### [Prompt]
Reproduce the data below in full and exclude every picture.

Start of Given records

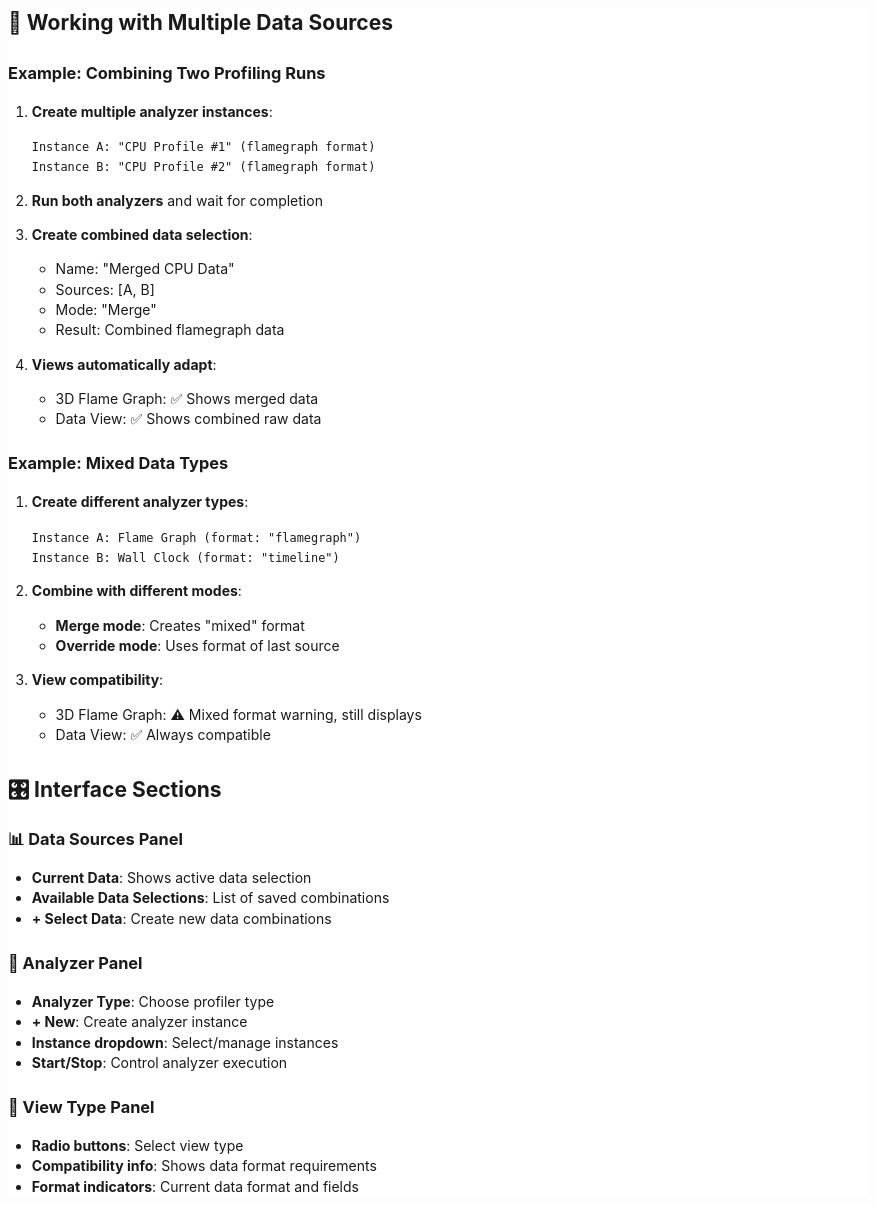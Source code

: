 ## 🔄 **Working with Multiple Data Sources**

### **Example: Combining Two Profiling Runs**

1. **Create multiple analyzer instances**:
   ```
   Instance A: "CPU Profile #1" (flamegraph format)
   Instance B: "CPU Profile #2" (flamegraph format)  
   ```

2. **Run both analyzers** and wait for completion

3. **Create combined data selection**:
   - Name: "Merged CPU Data"
   - Sources: [A, B]
   - Mode: "Merge"
   - Result: Combined flamegraph data

4. **Views automatically adapt**:
   - 3D Flame Graph: ✅ Shows merged data
   - Data View: ✅ Shows combined raw data

### **Example: Mixed Data Types**

1. **Create different analyzer types**:
   ```
   Instance A: Flame Graph (format: "flamegraph")
   Instance B: Wall Clock (format: "timeline")
   ```

2. **Combine with different modes**:
   - **Merge mode**: Creates "mixed" format
   - **Override mode**: Uses format of last source

3. **View compatibility**:
   - 3D Flame Graph: ⚠️ Mixed format warning, still displays
   - Data View: ✅ Always compatible

## 🎛️ **Interface Sections**

### **📊 Data Sources Panel**
- **Current Data**: Shows active data selection
- **Available Data Selections**: List of saved combinations
- **+ Select Data**: Create new data combinations

### **🔬 Analyzer Panel** 
- **Analyzer Type**: Choose profiler type
- **+ New**: Create analyzer instance
- **Instance dropdown**: Select/manage instances
- **Start/Stop**: Control analyzer execution

### **🎯 View Type Panel**
- **Radio buttons**: Select view type
- **Compatibility info**: Shows data format requirements
- **Format indicators**: Current data format and fields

End of Given records

### [Exercise answer]
Source code

: ## 🔄 **Working with Multiple Data Sources**

### **Example: Combining Two Profiling Runs**

1. **Create multiple analyzer instances**:
   ```
   Instance A: "CPU Profile #1" (flamegraph format)
   Instance B: "CPU Profile #2" (flamegraph format)  
   ```

2. **Run both analyzers** and wait for completion

3. **Create combined data selection**:
   - Name: "Merged CPU Data"
   - Sources: [A, B]
   - Mode: "Merge"
   - Result: Combined flamegraph data

4. **Views automatically adapt**:
   - 3D Flame Graph: ✅ Shows merged data
   - Data View: ✅ Shows combined raw data

### **Example: Mixed Data Types**

1. **Create different analyzer types**:
   ```
   Instance A: Flame Graph (format: "flamegraph")
   Instance B: Wall Clock (format: "timeline")
   ```

2. **Combine with different modes**:
   - **Merge mode**: Creates "mixed" format
   - **Override mode**: Uses format of last source

3. **View compatibility**:
   - 3D Flame Graph: ⚠️ Mixed format warning, still displays
   - Data View: ✅ Always compatible

## 🎛️ **Interface Sections**

### **📊 Data Sources Panel**
- **Current Data**: Shows active data selection
- **Available Data Selections**: List of saved combinations
- **+ Select Data**: Create new data combinations

### **🔬 Analyzer Panel** 
- **Analyzer Type**: Choose profiler type
- **+ New**: Create analyzer instance
- **Instance dropdown**: Select/manage instances
- **Start/Stop**: Control analyzer execution

### **🎯 View Type Panel**
- **Radio buttons**: Select view type
- **Compatibility info**: Shows data format requirements
- **Format indicators**: Current data format and fields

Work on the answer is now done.